South Western Sydney Clinical School, Faculty of Medicine, UNSW, Sydney, New South Wales, Australia.
Ingham Institute for Applied Medical Research, Liverpool, New South Wales, Australia.
J Med Imaging Radiat Oncol. 2021 Aug;65(5):627-636. doi: 10.1111/1754-9485.13287. Epub 2021 Jul 31.
There is significant potential to analyse and model routinely collected data for radiotherapy patients to provide evidence to support clinical decisions, particularly where clinical trials evidence is limited or non-existent. However, in practice there are administrative, ethical, technical, logistical and legislative barriers to having coordinated data analysis platforms across radiation oncology centres.
A distributed learning network of computer systems is presented, with software tools to extract and report on oncology data and to enable statistical model development. A distributed or federated learning approach keeps data in the local centre, but models are developed from the entire cohort.
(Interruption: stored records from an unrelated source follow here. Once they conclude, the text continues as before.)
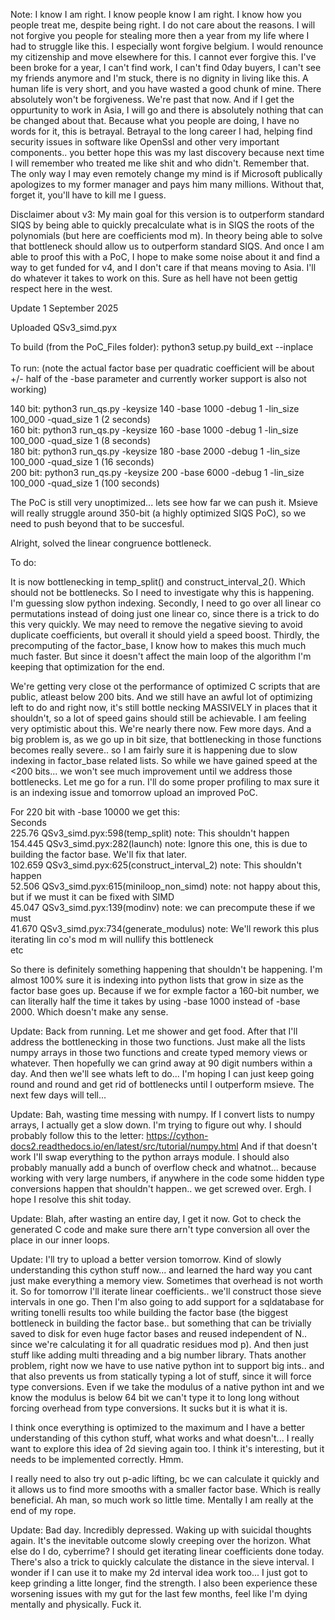 Note: I know I am right. I know people know I am right. I know how you people treat me, despite being right. I do not care about the reasons. I will not forgive you people for stealing more then a year from my life where I had to struggle like this. I especially wont forgive belgium. I would renounce my citizenship and move elsewhere for this. I cannot ever forgive this. I've been broke for a year, I can't find work, I can't find 0day buyers, I can't see my friends anymore and I'm stuck, there is no dignity in living like this. A human life is very short, and you have wasted a good chunk of mine. There absolutely won't be forgiveness. We're past that now. And if I get the oppurtunity to work in Asia, I will go and there is absolutely nothing that can be changed about that. Because what you people are doing, I have no words for it, this is betrayal. Betrayal to the long career I had, helping find security issues in software like OpenSsl and other very important components.. you better hope this was my last discovery because next time I will remember who treated me like shit and who didn't. Remember that. The only way I may even remotely change my mind is if Microsoft publically apologizes to my former manager and pays him many millions. Without that, forget it, you'll have to kill me I guess.

Disclaimer about v3: My main goal for this version is to outperform standard SIQS by being able to quickly precalculate what is in SIQS the roots of the polynomials (but here are coefficients mod m). In theory being able to solve that bottleneck should allow us to outperform standard SIQS. And once I am able to proof this with a PoC, I hope to make some noise about it and find a way to get funded for v4, and I don't care if that means moving to Asia. I'll do whatever it takes to work on this. Sure as hell have not been gettig respect here in the west.

Update 1 September 2025

Uploaded QSv3_simd.pyx 

To build (from the PoC_Files folder): python3 setup.py build_ext --inplace</br></br>
To run: (note the actual factor base per quadratic coefficient will be about +/- half of the -base parameter and currently worker support is also not working)

140 bit: python3 run_qs.py -keysize 140 -base 1000 -debug 1 -lin_size 100_000  -quad_size 1 (2 seconds)    </br>
160 bit: python3 run_qs.py -keysize 160 -base 1000 -debug 1 -lin_size 100_000  -quad_size 1 (8 seconds)    </br>
180 bit: python3 run_qs.py -keysize 180 -base 2000 -debug 1 -lin_size 100_000  -quad_size 1 (16 seconds)   </br>
200 bit: python3 run_qs.py -keysize 200 -base 6000 -debug 1 -lin_size 100_000  -quad_size 1 (100 seconds) </br>

The PoC is still very unoptimized... lets see how far we can push it. Msieve will really struggle around 350-bit (a highly optimized SIQS PoC), so we need to push beyond that to be succesful.

Alright, solved the linear congruence bottleneck.

To do:

It is now bottlenecking in temp_split() and construct_interval_2(). Which should not be bottlenecks. So I need to investigate why this is happening. I'm guessing slow python indexing.
Secondly, I need to go over all linear co permutations instead of doing just one linear co, since there is a trick to do this very quickly. We may need to remove the negative sieving to avoid duplicate coefficients, but overall it should yield a speed boost.
Thirdly, the precomputing of the factor_base, I know how to makes this much much much faster. But since it doesn't affect the main loop of the algorithm I'm keeping that optimization for the end.

We're getting very close ot the performance of optimized C scripts that are public, atleast below 200 bits. And we still have an awful lot of optimizing left to do and right now, it's still bottle necking MASSIVELY in places that it shouldn't, so a lot of speed gains should still be achievable. I am feeling very optimistic about this. We're nearly there now. Few more days. And a big problem is, as we go up in bit size, that bottlenecking in those functions becomes really severe.. so I am fairly sure it is happening due to slow indexing in factor_base related lists. So while we have gained speed at the <200 bits... we won't see much improvement until we address those bottlenecks. Let me go for a run. I'll do some proper profiling to max sure it is an indexing issue and tomorrow upload an improved PoC.

For 220 bit with -base 10000 we get this:</br>
Seconds</br>
225.76 QSv3_simd.pyx:598(temp_split) note: This shouldn't happen </br>
154.445 QSv3_simd.pyx:282(launch)  note: Ignore this one, this is due to building the factor base. We'll fix that later. </br>
102.659 QSv3_simd.pyx:625(construct_interval_2) note: This shouldn't happen </br>
52.506 QSv3_simd.pyx:615(miniloop_non_simd) note: not happy about this, but if we must it can be fixed with SIMD </br>
45.047 QSv3_simd.pyx:139(modinv) note: we can precompute these if we must </br>
41.670 QSv3_simd.pyx:734(generate_modulus) note: We'll rework this plus iterating lin co's mod m will nullify this bottleneck </br>
etc

   So there is definitely something happening that shouldn't be happening. I'm almost 100% sure it is indexing into python lists that grow in size as the factor base goes up. Because if we for exmple factor a 160-bit number, we can literally half the time it takes by using -base 1000 instead of -base 2000. Which doesn't make any sense.

Update: Back from running. Let me shower and get food. After that I'll address the bottlenecking in those two functions. Just make all the lists numpy arrays in those two functions and create typed memory views or whatever. Then hopefully we can grind away at 90 digit numbers within a day. And then we'll see whats left to do... I'm hoping I can just keep going round and round and get rid of bottlenecks until I outperform msieve. The next few days will tell...

Update: Bah, wasting time messing with numpy. If I convert lists to numpy arrays, I actually get a slow down. I'm trying to figure out why. I should probably follow this to the letter: https://cython-docs2.readthedocs.io/en/latest/src/tutorial/numpy.html
And if that doesn't work I'll swap everything to the python arrays module. I should also probably manually add a bunch of overflow check and whatnot... because working with very large numbers, if anywhere in the code some hidden type conversions happen that shouldn't happen.. we get screwed over. Ergh. I hope I resolve this shit today.

Update: Blah, after wasting an entire day, I get it now. Got to check the generated C code and make sure there arn't type conversion all over the place in our inner loops.

Update: I'll try to upload a better version tomorrow. Kind of slowly understanding this cython stuff now... and learned the hard way you cant just make everything a memory view. Sometimes that overhead is not worth it. So for tomorrow I'll iterate linear coefficients.. we'll construct those sieve intervals in one go. Then I'm also going to add support for a sqldatabase for writing tonelli results too while building the factor base (the biggest bottleneck in building the factor base.. but something that can be trivially saved to disk for even huge factor bases and reused independent of N.. since we're calculating it for all quadratic residues mod p). And then just stuff like adding multi threading and a big number library. Thats another problem, right now we have to use native python int to support big ints.. and that also prevents us from statically typing a lot of stuff, since it will force type conversions. Even if we take the modulus of a native python int and we know the modulus is below 64 bit we can't type it to long long without forcing overhead from type conversions. It sucks but it is what it is.

I think once everything is optimized to the maximum and I have a better understanding of this cython stuff, what works and what doesn't... I really want to explore this idea of 2d sieving again too. I think it's interesting, but it needs to be implemented correctly. Hmm.

I really need to also try out p-adic lifting, bc we can calculate it quickly and it allows us to find more smooths with a smaller factor base. Which is really beneficial. Ah man, so much work so little time. Mentally I am really at the end of my rope.

Update: Bad day. Incredibly depressed. Waking up with suicidal thoughts again. It's the inevitable outcome slowly creeping over the horizon. What else do I do, cyberrime? I should get iterating linear coefficients done today. There's also a trick to quickly calculate the distance in the sieve interval. I wonder if I can use it to make my 2d interval idea work too... I just got to keep grinding a litte longer, find the strength. I also been experience these worsening issues with my gut for the last few months, feel like I'm dying mentally and physically. Fuck it. 

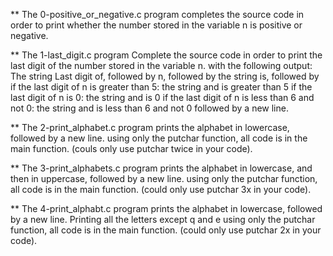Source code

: ** The 0-positive_or_negative.c program completes the source code in order to print whether the number stored in the variable n is positive or negative.

** The 1-last_digit.c program Complete the source code in order to print the last digit of the number stored in the variable n. with the following output:
    The string Last digit of, followed by
    n, followed by
    the string is, followed by
        if the last digit of n is greater than 5: the string and is greater than 5
        if the last digit of n is 0: the string and is 0
        if the last digit of n is less than 6 and not 0: the string and is less than 6 and not 0
    followed by a new line.

** The 2-print_alphabet.c program prints the alphabet in lowercase, followed by a new line. using only the putchar function, all code is in the main function. (couls only use putchar twice in your code).

** The 3-print_alphabets.c program prints the alphabet in lowercase, and then in uppercase, followed by a new line. using only the putchar function, all code is in the main function. (could only use putchar 3x in your code).

** The 4-print_alphabt.c program prints the alphabet in lowercase, followed by a new line. Printing all the letters except q and e using only the putchar function, all code is in the main function. (could only use putchar 2x in your code).


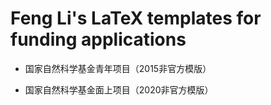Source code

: Feng Li's LaTeX templates for funding applications
==================================================

- 国家自然科学基金青年项目（2015非官方模版）

- 国家自然科学基金面上项目（2020非官方模版）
The feasibility of this approach is demonstrated across six Australian oncology centres, using routinely collected lung cancer data from oncology information systems. The infrastructure was used to validate and develop machine learning for model-based clinical decision support and for one centre to assess patient eligibility criteria for two major lung cancer radiotherapy clinical trials (RTOG-9410, RTOG-0617). External validation of a 2-year overall survival model for non-small cell lung cancer (NSCLC) gave an AUC of 0.65 and C-index of 0.62 across the network. For one centre, 65% of Stage III NSCLC patients did not meet eligibility criteria for either of the two practice-changing clinical trials, and these patients had poorer survival than eligible patients (10.6 m vs. 15.8 m, P = 0.024).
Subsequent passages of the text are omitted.